►

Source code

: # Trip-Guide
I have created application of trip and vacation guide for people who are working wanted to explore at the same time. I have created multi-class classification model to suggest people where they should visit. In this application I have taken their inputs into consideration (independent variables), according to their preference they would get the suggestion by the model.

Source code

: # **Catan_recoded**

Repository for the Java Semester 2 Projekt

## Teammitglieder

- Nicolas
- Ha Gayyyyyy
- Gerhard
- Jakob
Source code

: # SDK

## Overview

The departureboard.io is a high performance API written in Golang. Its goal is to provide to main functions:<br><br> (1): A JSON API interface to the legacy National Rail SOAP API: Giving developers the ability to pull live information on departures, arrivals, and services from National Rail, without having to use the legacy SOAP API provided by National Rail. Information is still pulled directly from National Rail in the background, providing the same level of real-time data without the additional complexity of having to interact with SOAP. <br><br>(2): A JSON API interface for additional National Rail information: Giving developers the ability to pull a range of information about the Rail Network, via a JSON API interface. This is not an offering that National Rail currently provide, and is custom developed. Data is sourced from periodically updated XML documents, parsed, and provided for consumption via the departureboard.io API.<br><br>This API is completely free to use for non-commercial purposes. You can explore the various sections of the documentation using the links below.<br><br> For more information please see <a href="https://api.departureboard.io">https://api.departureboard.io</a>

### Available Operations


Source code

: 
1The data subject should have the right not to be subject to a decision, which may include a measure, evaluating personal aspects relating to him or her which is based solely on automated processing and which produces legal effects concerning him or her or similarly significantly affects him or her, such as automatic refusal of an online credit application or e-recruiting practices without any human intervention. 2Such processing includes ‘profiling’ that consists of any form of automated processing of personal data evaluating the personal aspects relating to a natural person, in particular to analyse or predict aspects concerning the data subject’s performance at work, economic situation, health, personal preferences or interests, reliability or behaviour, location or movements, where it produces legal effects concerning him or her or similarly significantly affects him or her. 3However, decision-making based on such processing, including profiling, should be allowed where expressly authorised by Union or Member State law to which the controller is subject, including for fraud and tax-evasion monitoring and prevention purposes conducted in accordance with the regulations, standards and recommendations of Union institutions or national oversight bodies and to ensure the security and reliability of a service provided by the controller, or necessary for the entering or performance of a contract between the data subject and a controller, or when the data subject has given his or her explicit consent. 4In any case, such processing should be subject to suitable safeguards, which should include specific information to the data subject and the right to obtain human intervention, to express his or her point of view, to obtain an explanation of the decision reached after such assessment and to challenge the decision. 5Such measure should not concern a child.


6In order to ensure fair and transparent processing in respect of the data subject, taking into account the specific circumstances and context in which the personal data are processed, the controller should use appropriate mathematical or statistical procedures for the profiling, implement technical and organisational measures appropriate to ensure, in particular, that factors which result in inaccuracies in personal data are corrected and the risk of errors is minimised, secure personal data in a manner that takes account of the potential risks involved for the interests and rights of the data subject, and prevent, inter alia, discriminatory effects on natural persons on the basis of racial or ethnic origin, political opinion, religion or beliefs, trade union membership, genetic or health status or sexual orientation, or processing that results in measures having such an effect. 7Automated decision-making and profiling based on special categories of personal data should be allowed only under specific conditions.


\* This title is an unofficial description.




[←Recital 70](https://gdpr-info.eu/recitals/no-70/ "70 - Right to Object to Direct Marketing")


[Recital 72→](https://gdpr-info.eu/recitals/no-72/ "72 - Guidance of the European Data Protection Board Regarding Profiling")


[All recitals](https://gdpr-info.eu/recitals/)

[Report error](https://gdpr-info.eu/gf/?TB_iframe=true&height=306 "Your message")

◄

● WHAT TO WORK ON: In how many lines of the data does the string "recitals" appear? Only the number should be given.

● REPLY TO THE EXERCISE: 3